** Opening Records shown block **

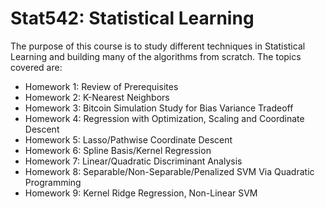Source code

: # Stat542: Statistical Learning
The purpose of this course is to study different techniques in Statistical Learning and building many of the algorithms from scratch. The topics covered are:

- Homework 1: Review of Prerequisites
- Homework 2: K-Nearest Neighbors
- Homework 3: Bitcoin Simulation Study for Bias Variance Tradeoff
- Homework 4: Regression with Optimization, Scaling and Coordinate Descent
- Homework 5: Lasso/Pathwise Coordinate Descent
- Homework 6: Spline Basis/Kernel Regression
- Homework 7: Linear/Quadratic Discriminant Analysis
- Homework 8: Separable/Non-Separable/Penalized SVM Via Quadratic Programming
- Homework 9: Kernel Ridge Regression, Non-Linear SVM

** Closing Records shown block **

> **Activity**
In the material above, please find every line that includes the word "Descent" and copy it.

> **Solution to this exercise**
- Homework 4: Regression with Optimization, Scaling and Coordinate Descent
- Homework 5: Lasso/Pathwise Coordinate Descent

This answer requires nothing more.